------ Recorded information ------

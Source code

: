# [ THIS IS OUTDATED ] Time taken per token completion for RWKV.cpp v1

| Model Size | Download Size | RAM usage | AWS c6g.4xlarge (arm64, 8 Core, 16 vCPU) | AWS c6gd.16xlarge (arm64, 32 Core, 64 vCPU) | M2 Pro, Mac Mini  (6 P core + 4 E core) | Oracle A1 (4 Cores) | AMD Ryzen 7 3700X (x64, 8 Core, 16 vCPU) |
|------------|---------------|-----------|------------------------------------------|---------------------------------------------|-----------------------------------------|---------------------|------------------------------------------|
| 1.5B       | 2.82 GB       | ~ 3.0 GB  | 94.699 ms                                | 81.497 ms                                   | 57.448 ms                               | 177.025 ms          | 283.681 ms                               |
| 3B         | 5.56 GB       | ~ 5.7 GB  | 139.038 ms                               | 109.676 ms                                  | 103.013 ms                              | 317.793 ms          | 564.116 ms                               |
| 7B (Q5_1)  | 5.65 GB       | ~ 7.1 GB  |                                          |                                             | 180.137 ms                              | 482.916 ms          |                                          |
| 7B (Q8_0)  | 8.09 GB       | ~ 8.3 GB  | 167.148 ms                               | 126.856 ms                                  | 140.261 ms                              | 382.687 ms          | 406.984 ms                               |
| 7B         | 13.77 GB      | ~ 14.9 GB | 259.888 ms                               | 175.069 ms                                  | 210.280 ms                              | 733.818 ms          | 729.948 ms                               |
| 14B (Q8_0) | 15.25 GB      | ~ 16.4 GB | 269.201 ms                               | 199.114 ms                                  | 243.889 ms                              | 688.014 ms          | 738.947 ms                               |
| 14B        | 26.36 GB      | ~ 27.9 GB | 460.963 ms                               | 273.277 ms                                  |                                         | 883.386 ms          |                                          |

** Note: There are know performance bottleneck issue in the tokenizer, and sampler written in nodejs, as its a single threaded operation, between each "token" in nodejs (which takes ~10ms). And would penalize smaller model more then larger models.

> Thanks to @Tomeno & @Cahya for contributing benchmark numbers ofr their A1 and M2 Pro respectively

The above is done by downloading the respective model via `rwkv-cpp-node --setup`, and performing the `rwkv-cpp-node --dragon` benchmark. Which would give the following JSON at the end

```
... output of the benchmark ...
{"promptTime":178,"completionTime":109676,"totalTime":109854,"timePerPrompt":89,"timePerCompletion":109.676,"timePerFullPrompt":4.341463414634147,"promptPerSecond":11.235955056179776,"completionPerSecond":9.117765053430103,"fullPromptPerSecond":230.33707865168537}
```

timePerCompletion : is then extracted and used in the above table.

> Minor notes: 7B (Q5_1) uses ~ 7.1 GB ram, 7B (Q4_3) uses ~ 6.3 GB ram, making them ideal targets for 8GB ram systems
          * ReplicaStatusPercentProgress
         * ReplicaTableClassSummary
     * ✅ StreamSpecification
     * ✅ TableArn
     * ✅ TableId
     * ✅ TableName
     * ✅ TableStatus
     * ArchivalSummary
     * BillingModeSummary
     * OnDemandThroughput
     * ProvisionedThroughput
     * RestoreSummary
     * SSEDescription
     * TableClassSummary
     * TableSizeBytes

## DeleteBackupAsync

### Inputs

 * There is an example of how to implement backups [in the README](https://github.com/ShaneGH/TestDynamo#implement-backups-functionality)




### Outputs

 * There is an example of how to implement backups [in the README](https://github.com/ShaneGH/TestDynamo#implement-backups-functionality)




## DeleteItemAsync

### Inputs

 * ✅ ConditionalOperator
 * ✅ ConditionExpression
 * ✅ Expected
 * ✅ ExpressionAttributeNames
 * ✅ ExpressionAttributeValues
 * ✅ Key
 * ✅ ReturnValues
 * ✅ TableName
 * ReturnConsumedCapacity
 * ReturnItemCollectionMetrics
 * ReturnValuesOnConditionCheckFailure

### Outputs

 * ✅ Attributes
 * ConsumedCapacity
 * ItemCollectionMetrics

------

Working from the entries above, find every line in which the word "token" occurs and copy it.

▶ Answer space
:# [ THIS IS OUTDATED ] Time taken per token completion for RWKV.cpp v1
** Note: There are know performance bottleneck issue in the tokenizer, and sampler written in nodejs, as its a single threaded operation, between each "token" in nodejs (which takes ~10ms). And would penalize smaller model more then larger models.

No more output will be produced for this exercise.